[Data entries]
Content starts
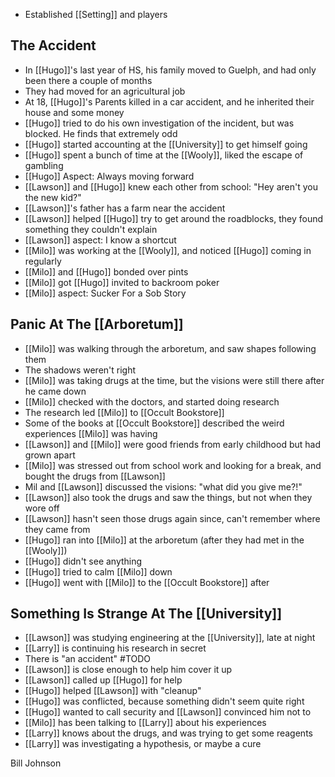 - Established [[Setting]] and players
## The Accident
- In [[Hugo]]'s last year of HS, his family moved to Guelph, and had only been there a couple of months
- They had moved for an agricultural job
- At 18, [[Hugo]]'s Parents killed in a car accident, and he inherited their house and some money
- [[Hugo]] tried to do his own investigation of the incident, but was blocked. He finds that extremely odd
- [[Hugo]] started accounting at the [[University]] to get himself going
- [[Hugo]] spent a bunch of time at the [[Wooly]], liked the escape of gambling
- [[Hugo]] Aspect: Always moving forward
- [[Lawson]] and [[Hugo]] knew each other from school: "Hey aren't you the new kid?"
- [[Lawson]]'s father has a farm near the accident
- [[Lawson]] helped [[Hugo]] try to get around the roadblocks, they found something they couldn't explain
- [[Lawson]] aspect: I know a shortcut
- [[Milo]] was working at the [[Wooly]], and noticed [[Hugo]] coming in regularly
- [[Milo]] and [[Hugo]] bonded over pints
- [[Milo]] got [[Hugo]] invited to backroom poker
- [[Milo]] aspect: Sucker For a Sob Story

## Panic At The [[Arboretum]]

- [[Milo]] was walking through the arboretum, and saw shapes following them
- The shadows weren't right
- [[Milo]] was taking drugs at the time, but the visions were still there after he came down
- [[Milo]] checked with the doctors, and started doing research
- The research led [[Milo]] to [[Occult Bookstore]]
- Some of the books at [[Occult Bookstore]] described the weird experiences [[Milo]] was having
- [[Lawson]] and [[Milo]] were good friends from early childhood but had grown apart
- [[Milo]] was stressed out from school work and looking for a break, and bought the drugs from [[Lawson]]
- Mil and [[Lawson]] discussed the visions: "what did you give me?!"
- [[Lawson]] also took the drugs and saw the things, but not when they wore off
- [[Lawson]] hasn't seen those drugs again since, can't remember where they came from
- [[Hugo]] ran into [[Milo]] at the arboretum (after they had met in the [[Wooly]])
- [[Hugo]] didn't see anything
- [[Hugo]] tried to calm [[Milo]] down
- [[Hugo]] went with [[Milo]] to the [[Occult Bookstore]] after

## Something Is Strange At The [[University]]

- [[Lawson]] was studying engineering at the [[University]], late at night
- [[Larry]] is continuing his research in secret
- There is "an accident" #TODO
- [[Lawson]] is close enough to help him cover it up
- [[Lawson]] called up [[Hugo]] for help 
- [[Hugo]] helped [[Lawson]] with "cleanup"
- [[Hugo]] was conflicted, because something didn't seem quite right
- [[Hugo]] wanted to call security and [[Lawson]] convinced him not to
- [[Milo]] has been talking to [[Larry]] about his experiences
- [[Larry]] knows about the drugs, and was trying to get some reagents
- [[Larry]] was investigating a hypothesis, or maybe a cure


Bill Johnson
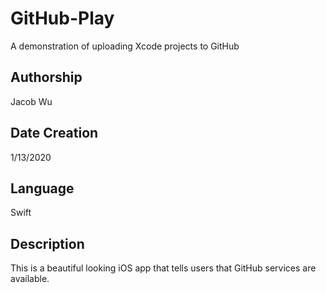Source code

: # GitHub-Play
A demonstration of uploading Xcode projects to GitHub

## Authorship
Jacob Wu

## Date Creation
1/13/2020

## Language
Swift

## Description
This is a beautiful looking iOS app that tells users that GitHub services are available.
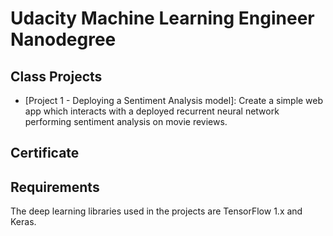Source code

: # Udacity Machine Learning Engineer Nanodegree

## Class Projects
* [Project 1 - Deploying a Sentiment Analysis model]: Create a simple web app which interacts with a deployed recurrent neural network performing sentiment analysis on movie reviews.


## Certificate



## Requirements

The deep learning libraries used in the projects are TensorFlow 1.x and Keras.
Content ends
Content starts
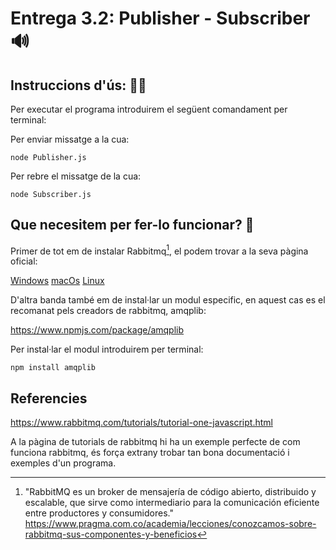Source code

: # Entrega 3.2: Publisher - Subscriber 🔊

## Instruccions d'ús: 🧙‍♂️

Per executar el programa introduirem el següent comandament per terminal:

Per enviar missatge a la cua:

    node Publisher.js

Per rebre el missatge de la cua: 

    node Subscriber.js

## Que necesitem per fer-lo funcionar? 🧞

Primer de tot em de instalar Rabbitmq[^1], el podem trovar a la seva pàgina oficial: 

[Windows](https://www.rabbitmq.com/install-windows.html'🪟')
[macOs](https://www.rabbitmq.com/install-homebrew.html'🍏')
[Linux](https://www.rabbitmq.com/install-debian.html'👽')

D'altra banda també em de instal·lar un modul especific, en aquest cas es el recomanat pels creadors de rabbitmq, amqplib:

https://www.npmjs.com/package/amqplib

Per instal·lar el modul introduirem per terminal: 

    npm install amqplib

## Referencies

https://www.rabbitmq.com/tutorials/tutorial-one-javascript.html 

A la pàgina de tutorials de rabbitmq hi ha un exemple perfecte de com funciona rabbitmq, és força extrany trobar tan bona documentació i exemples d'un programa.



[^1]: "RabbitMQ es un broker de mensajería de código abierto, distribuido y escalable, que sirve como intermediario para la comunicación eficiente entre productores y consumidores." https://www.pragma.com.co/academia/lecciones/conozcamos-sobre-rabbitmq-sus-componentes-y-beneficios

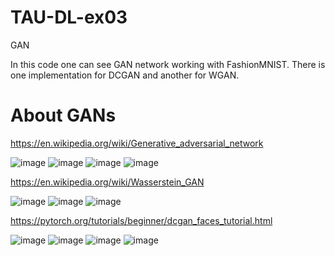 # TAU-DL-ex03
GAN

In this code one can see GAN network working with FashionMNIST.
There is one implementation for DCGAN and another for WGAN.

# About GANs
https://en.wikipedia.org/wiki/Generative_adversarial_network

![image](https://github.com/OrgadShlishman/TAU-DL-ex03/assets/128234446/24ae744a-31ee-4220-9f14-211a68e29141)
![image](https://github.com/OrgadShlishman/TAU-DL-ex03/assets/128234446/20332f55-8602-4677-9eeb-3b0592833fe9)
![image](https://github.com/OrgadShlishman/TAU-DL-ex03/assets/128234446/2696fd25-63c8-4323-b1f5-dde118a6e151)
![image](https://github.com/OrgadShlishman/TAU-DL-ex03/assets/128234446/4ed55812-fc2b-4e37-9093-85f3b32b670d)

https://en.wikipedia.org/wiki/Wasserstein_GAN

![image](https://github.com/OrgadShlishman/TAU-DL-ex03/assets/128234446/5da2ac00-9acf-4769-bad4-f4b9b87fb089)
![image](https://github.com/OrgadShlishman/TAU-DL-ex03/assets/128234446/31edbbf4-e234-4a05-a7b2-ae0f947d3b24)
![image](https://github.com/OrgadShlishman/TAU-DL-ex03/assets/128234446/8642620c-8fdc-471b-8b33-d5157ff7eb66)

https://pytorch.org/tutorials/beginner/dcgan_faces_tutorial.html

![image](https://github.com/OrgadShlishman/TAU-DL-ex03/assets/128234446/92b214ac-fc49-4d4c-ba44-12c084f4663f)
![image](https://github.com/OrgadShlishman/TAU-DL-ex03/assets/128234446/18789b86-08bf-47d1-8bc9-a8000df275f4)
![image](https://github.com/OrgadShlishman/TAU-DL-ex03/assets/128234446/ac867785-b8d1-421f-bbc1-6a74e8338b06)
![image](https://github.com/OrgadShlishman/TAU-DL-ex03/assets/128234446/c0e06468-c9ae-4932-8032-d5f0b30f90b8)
Content ends
After locating "- [[Hugo]] didn't see anything" and "The deep learning" in the records above, return exactly the line holding each one and every line between them; leave out the pictures.

# Response below
- [[Hugo]] didn't see anything
- [[Hugo]] tried to calm [[Milo]] down
- [[Hugo]] went with [[Milo]] to the [[Occult Bookstore]] after

## Something Is Strange At The [[University]]

- [[Lawson]] was studying engineering at the [[University]], late at night
- [[Larry]] is continuing his research in secret
- There is "an accident" #TODO
- [[Lawson]] is close enough to help him cover it up
- [[Lawson]] called up [[Hugo]] for help 
- [[Hugo]] helped [[Lawson]] with "cleanup"
- [[Hugo]] was conflicted, because something didn't seem quite right
- [[Hugo]] wanted to call security and [[Lawson]] convinced him not to
- [[Milo]] has been talking to [[Larry]] about his experiences
- [[Larry]] knows about the drugs, and was trying to get some reagents
- [[Larry]] was investigating a hypothesis, or maybe a cure


Bill Johnson
Source code

: # GitHub-Play
A demonstration of uploading Xcode projects to GitHub

## Authorship
Jacob Wu

## Date Creation
1/13/2020

## Language
Swift

## Description
This is a beautiful looking iOS app that tells users that GitHub services are available.
Source code

: # Udacity Machine Learning Engineer Nanodegree

## Class Projects
* [Project 1 - Deploying a Sentiment Analysis model]: Create a simple web app which interacts with a deployed recurrent neural network performing sentiment analysis on movie reviews.


## Certificate



## Requirements

The deep learning libraries used in the projects are TensorFlow 1.x and Keras.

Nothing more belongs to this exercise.